■ Work to complete:
Below is a listing. Write out exactly its lines between the one holding "<td>198</td>" and the one holding "<td>8,000</td>", inclusive.

■ Given entries:
○ ○ ○
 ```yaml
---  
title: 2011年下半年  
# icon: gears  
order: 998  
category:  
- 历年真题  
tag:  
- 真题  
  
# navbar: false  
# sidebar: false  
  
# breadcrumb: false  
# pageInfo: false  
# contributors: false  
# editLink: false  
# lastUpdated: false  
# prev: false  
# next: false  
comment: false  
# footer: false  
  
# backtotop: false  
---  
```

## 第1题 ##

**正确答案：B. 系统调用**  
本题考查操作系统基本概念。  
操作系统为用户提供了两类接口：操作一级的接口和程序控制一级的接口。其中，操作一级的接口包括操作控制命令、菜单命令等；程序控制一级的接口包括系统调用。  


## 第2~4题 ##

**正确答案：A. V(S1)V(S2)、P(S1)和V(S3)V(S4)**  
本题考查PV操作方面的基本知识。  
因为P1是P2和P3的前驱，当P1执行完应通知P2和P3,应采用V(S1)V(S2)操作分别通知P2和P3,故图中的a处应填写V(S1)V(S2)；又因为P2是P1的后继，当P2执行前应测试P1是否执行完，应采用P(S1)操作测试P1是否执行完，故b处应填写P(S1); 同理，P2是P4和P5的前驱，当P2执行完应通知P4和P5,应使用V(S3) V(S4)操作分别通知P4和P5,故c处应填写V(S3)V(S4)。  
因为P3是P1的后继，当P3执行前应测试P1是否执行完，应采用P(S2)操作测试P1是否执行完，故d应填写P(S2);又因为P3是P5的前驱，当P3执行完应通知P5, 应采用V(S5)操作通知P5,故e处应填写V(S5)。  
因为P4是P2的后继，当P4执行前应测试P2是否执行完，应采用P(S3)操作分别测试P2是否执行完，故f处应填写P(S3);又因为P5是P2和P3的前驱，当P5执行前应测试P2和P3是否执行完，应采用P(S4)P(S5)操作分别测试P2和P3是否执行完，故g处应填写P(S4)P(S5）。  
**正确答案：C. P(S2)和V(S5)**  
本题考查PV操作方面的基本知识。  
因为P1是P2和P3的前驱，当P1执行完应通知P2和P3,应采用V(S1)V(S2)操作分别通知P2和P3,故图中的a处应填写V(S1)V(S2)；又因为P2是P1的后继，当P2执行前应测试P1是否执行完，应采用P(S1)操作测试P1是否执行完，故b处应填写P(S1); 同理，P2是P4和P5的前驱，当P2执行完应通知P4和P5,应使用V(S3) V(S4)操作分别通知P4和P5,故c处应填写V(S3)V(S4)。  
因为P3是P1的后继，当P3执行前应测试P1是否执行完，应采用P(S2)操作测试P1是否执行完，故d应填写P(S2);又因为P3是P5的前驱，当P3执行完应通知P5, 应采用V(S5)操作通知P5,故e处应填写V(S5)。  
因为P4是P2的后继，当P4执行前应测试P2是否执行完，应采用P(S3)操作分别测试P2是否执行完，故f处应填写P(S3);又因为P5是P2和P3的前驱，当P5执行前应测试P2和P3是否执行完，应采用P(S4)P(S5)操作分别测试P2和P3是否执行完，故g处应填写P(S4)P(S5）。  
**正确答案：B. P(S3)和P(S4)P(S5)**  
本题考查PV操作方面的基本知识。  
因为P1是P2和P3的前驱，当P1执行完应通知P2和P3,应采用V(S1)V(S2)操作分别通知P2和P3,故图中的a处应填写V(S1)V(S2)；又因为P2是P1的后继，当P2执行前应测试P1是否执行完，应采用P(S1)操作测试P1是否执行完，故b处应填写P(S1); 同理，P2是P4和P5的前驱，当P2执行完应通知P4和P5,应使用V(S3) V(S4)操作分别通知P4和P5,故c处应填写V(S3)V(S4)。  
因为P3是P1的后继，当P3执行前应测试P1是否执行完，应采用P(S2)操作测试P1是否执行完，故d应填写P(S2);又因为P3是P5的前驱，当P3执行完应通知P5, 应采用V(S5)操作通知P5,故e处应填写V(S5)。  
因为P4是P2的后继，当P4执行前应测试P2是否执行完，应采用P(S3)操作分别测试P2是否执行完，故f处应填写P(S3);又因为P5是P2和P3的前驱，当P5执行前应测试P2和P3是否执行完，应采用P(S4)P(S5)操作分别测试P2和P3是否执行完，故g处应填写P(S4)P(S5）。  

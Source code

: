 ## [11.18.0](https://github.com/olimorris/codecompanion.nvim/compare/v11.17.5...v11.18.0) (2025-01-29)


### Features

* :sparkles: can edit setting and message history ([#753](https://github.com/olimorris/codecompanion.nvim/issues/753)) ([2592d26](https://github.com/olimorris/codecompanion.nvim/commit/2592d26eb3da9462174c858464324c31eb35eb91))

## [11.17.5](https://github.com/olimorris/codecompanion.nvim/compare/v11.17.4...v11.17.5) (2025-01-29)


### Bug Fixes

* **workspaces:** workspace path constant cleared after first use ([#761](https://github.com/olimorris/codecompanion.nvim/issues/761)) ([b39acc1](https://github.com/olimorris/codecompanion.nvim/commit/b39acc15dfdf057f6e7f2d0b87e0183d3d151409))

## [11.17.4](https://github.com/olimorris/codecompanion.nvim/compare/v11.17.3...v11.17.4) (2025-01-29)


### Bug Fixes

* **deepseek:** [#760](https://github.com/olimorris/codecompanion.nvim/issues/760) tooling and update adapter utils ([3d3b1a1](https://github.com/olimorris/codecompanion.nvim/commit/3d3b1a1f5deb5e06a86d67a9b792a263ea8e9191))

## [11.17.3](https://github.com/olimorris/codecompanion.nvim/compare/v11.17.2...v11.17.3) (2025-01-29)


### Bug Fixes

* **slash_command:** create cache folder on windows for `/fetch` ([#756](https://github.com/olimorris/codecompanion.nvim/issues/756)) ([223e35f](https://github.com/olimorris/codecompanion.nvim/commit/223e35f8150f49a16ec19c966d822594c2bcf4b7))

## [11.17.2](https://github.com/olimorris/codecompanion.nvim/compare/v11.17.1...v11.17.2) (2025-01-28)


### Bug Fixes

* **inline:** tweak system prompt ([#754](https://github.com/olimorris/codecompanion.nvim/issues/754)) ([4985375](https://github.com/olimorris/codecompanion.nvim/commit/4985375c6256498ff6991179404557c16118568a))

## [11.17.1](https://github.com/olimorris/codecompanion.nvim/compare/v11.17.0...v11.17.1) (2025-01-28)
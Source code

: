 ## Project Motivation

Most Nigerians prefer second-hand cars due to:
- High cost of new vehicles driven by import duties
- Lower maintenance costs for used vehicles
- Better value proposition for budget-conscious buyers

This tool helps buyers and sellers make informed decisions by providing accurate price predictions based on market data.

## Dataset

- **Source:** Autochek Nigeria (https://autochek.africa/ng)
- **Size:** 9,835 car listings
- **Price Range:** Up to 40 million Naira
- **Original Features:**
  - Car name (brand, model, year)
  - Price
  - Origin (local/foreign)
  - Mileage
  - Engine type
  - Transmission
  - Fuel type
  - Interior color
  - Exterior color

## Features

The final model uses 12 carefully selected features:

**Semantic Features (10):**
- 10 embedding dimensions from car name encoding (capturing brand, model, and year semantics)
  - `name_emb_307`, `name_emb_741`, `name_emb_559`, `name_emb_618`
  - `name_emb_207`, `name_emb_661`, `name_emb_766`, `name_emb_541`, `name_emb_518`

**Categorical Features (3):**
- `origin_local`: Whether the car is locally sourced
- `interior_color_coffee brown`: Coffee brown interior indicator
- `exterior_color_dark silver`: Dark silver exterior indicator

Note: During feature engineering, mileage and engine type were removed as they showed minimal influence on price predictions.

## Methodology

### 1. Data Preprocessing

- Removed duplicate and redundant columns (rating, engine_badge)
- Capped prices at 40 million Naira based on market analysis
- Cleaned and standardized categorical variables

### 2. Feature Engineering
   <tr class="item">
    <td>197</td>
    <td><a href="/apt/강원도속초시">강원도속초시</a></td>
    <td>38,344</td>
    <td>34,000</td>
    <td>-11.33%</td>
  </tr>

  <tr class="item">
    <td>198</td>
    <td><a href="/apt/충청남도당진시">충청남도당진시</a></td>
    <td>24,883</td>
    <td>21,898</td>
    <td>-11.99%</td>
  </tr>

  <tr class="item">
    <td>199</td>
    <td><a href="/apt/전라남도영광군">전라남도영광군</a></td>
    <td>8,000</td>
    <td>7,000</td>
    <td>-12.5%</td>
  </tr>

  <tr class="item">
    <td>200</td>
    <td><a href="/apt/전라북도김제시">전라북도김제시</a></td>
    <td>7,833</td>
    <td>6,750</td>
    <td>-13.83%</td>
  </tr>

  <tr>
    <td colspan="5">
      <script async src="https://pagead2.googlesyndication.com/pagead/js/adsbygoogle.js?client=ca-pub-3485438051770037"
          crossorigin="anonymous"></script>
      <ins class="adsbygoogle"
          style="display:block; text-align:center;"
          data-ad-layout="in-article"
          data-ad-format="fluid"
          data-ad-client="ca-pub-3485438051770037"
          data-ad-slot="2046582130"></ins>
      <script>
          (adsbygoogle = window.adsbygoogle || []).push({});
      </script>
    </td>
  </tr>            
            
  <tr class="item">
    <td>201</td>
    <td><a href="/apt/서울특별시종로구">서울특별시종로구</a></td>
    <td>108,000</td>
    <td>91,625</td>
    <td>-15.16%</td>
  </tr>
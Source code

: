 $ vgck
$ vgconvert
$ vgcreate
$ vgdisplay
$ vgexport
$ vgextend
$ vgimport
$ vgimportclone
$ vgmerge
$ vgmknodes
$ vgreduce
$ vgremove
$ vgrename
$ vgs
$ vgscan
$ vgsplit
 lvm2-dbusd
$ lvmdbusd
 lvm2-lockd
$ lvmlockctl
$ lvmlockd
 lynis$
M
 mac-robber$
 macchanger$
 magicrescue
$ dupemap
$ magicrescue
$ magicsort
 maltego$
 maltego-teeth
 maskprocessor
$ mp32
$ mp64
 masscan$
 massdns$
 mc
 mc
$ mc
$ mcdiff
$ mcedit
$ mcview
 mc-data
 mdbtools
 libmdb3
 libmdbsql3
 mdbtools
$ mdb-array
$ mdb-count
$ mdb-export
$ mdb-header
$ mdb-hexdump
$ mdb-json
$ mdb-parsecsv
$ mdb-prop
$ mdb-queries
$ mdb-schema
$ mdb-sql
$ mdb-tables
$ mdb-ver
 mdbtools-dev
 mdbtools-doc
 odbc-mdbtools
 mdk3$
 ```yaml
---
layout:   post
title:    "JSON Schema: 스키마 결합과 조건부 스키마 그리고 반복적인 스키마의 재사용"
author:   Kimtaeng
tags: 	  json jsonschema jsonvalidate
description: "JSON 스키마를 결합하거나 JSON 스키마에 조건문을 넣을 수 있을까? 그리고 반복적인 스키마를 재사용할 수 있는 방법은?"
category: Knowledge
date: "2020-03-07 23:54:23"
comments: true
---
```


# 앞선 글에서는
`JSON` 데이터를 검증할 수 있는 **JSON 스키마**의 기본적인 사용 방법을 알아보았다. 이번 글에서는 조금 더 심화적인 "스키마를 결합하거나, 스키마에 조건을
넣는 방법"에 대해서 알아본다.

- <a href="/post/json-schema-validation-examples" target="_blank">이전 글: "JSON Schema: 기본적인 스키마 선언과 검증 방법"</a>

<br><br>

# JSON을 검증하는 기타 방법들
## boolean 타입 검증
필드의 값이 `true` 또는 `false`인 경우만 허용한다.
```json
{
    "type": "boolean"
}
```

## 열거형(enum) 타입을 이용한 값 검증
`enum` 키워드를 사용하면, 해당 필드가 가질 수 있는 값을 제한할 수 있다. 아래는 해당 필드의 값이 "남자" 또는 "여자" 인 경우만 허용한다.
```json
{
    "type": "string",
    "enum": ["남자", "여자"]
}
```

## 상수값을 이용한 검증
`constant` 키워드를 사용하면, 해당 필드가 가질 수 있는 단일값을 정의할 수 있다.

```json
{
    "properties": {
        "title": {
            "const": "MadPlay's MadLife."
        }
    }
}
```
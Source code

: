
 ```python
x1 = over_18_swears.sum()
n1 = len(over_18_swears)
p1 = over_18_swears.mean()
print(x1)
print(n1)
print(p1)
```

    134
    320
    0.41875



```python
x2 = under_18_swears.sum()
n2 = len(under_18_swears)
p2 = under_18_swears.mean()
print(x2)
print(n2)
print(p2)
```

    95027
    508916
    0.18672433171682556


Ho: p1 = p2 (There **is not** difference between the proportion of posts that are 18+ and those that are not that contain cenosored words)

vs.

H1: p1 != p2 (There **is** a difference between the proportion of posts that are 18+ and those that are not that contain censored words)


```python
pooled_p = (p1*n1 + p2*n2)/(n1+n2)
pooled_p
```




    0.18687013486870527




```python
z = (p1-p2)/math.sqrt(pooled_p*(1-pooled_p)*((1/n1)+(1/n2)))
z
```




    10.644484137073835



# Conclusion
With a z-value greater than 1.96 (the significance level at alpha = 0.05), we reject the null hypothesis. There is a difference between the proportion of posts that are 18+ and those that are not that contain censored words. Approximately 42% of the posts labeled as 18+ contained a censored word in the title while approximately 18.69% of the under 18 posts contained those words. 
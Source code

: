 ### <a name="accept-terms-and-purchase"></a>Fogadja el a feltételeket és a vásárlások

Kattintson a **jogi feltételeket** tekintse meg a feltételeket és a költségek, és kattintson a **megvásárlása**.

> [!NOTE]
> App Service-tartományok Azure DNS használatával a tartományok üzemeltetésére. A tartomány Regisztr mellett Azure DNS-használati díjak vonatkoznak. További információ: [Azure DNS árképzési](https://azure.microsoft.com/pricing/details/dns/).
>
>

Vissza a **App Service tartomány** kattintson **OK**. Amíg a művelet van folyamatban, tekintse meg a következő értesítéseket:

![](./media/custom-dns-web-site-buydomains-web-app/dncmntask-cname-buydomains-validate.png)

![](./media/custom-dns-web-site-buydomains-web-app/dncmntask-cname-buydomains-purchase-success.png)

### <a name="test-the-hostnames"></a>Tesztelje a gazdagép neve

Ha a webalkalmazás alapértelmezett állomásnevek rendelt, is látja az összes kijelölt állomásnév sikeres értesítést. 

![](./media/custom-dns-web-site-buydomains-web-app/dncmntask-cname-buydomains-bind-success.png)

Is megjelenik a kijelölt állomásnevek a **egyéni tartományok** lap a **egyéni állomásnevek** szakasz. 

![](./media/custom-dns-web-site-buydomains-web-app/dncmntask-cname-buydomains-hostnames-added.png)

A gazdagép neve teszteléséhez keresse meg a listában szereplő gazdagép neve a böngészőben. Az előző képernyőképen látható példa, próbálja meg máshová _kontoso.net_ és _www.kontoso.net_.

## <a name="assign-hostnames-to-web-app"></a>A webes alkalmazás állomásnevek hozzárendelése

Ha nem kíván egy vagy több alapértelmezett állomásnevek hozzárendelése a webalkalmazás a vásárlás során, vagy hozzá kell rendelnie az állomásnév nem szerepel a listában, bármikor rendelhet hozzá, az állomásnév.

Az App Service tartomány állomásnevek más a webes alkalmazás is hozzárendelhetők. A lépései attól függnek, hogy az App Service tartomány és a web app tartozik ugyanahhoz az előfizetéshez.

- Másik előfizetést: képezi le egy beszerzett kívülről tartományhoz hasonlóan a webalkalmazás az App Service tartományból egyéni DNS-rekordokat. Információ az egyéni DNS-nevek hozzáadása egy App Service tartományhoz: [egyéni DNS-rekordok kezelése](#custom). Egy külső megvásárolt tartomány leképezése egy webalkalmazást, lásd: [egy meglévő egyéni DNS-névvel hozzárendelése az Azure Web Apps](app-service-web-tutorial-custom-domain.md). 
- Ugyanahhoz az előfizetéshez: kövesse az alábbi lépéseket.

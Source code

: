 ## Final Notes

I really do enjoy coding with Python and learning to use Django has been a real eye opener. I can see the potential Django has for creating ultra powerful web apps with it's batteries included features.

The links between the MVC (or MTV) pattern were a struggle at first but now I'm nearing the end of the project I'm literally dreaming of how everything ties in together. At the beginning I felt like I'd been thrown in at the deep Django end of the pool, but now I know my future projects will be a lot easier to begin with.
○ ○ ○
■ Answer for this exercise:
    <td>198</td>
    <td><a href="/apt/충청남도당진시">충청남도당진시</a></td>
    <td>24,883</td>
    <td>21,898</td>
    <td>-11.99%</td>
  </tr>

  <tr class="item">
    <td>199</td>
    <td><a href="/apt/전라남도영광군">전라남도영광군</a></td>
    <td>8,000</td>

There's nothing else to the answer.